• Collection entries

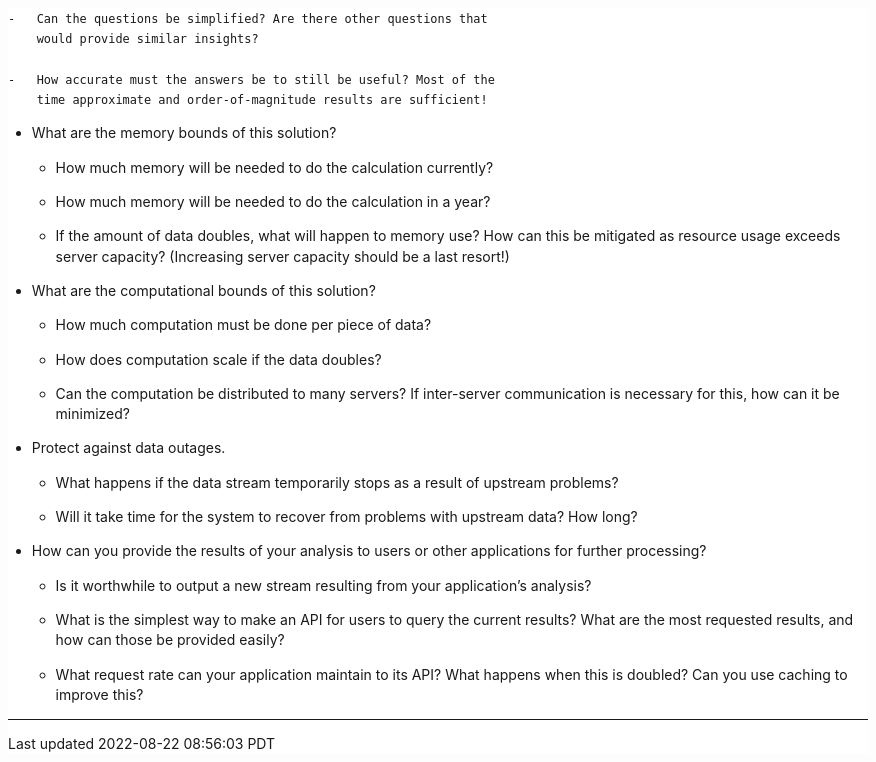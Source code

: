     -   Can the questions be simplified? Are there other questions that
        would provide similar insights?

    -   How accurate must the answers be to still be useful? Most of the
        time approximate and order-of-magnitude results are sufficient!

-   What are the memory bounds of this solution?

    -   How much memory will be needed to do the calculation currently?

    -   How much memory will be needed to do the calculation in a year?

    -   If the amount of data doubles, what will happen to memory use?
        How can this be mitigated as resource usage exceeds server
        capacity? (Increasing server capacity should be a last resort!)

-   What are the computational bounds of this solution?

    -   How much computation must be done per piece of data?

    -   How does computation scale if the data doubles?

    -   Can the computation be distributed to many servers? If
        inter-server communication is necessary for this, how can it be
        minimized?

-   Protect against data outages.

    -   What happens if the data stream temporarily stops as a result of
        upstream problems?

    -   Will it take time for the system to recover from problems with
        upstream data? How long?

-   How can you provide the results of your analysis to users or other
    applications for further processing?

    -   Is it worthwhile to output a new stream resulting from your
        application’s analysis?

    -   What is the simplest way to make an API for users to query the
        current results? What are the most requested results, and how
        can those be provided easily?

    -   What request rate can your application maintain to its API? What
        happens when this is doubled? Can you use caching to improve
        this?

------------------------------------------------------------------------

Last updated 2022-08-22 08:56:03 PDT
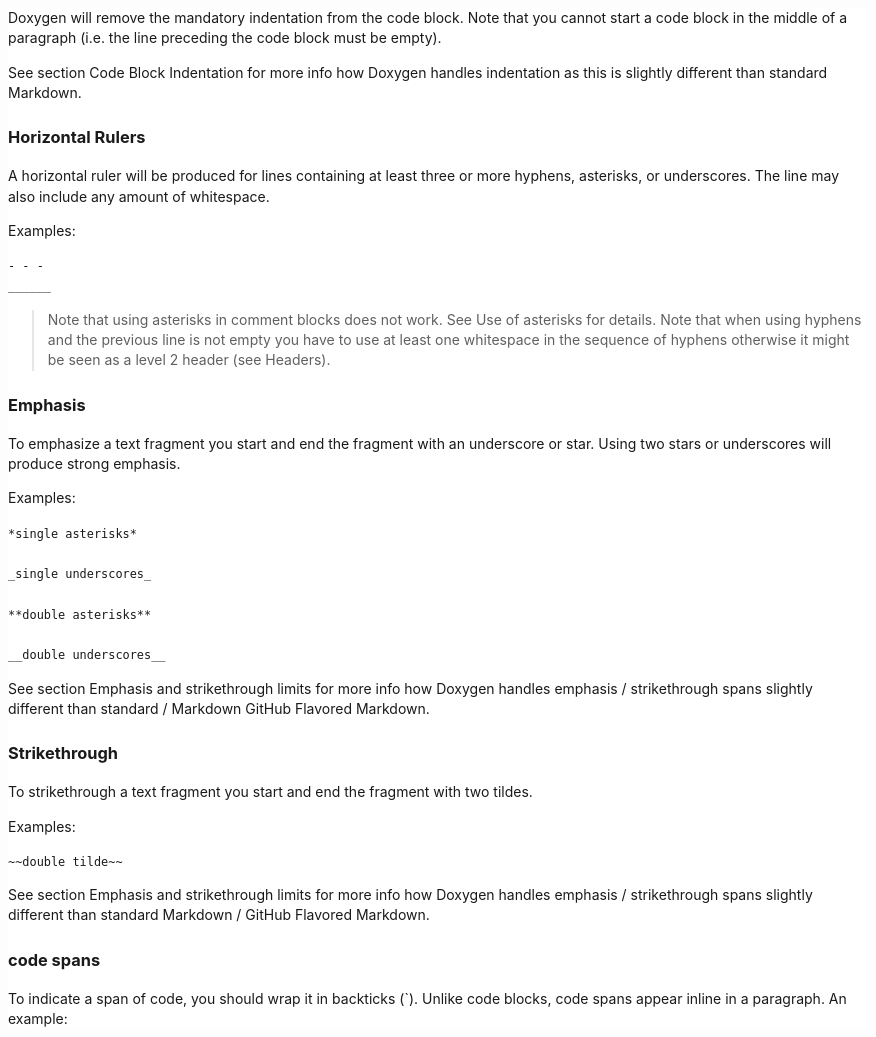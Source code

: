 Doxygen will remove the mandatory indentation from the code block. Note that you cannot start a code block in the middle of a paragraph (i.e. the line preceding the code block must be empty).

See section Code Block Indentation for more info how Doxygen handles indentation as this is slightly different than standard Markdown.

### Horizontal Rulers

A horizontal ruler will be produced for lines containing at least three or more hyphens, asterisks, or underscores. The line may also include any amount of whitespace.

Examples:

```
- - -
______
```

> Note that using asterisks in comment blocks does not work. See Use of asterisks for details.
> Note that when using hyphens and the previous line is not empty you have to use at least one whitespace in the sequence of hyphens otherwise it might be seen as a level 2 header (see Headers).

### Emphasis

To emphasize a text fragment you start and end the fragment with an underscore or star. Using two stars or underscores will produce strong emphasis.

Examples:

```
*single asterisks*

_single underscores_

**double asterisks**

__double underscores__
```

See section Emphasis and strikethrough limits for more info how Doxygen handles emphasis / strikethrough spans slightly different than standard / Markdown GitHub Flavored Markdown.

### Strikethrough

To strikethrough a text fragment you start and end the fragment with two tildes.

Examples:

```
~~double tilde~~
```

See section Emphasis and strikethrough limits for more info how Doxygen handles emphasis / strikethrough spans slightly different than standard Markdown / GitHub Flavored Markdown.

### code spans

To indicate a span of code, you should wrap it in backticks (`). Unlike code blocks, code spans appear inline in a paragraph. An example:
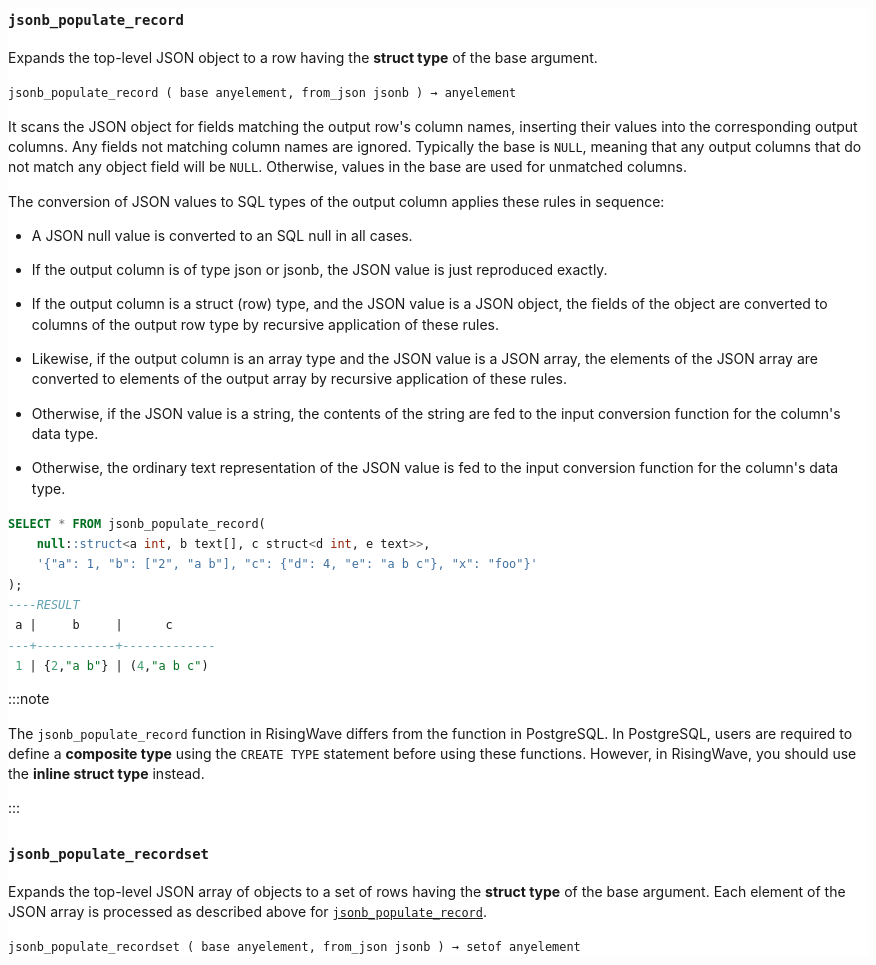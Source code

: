### `jsonb_populate_record`

Expands the top-level JSON object to a row having the **struct type** of the base argument.

```sql title=Syntax
jsonb_populate_record ( base anyelement, from_json jsonb ) → anyelement
```

It scans the JSON object for fields matching the output row's column names, inserting their values into the corresponding output columns. Any fields not matching column names are ignored. Typically the base is `NULL`, meaning that any output columns that do not match any object field will be `NULL`. Otherwise, values in the base are used for unmatched columns.

The conversion of JSON values to SQL types of the output column applies these rules in sequence:

- A JSON null value is converted to an SQL null in all cases.

- If the output column is of type json or jsonb, the JSON value is just reproduced exactly.

- If the output column is a struct (row) type, and the JSON value is a JSON object, the fields of the object are converted to columns of the output row type by recursive application of these rules.

- Likewise, if the output column is an array type and the JSON value is a JSON array, the elements of the JSON array are converted to elements of the output array by recursive application of these rules.

- Otherwise, if the JSON value is a string, the contents of the string are fed to the input conversion function for the column's data type.

- Otherwise, the ordinary text representation of the JSON value is fed to the input conversion function for the column's data type.

```sql title=Example
SELECT * FROM jsonb_populate_record(
    null::struct<a int, b text[], c struct<d int, e text>>,
    '{"a": 1, "b": ["2", "a b"], "c": {"d": 4, "e": "a b c"}, "x": "foo"}'
);
----RESULT
 a |     b     |      c
---+-----------+-------------
 1 | {2,"a b"} | (4,"a b c")
```

:::note

The `jsonb_populate_record` function in RisingWave differs from the function in PostgreSQL. In PostgreSQL, users are required to define a **composite type** using the `CREATE TYPE` statement before using these functions. However, in RisingWave, you should use the **inline struct type** instead.

:::

### `jsonb_populate_recordset`

Expands the top-level JSON array of objects to a set of rows having the **struct type** of the base argument. Each element of the JSON array is processed as described above for [`jsonb_populate_record`](#jsonb_populate_record).

```sql title=Syntax
jsonb_populate_recordset ( base anyelement, from_json jsonb ) → setof anyelement
```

• Activity
Your answer must be the lines above from the one containing "upstream problems?" to the one containing "its API? What", both included, restated word for word.

• Exercise solution
        upstream problems?

    -   Will it take time for the system to recover from problems with
        upstream data? How long?

-   How can you provide the results of your analysis to users or other
    applications for further processing?

    -   Is it worthwhile to output a new stream resulting from your
        application’s analysis?

    -   What is the simplest way to make an API for users to query the
        current results? What are the most requested results, and how
        can those be provided easily?

    -   What request rate can your application maintain to its API? What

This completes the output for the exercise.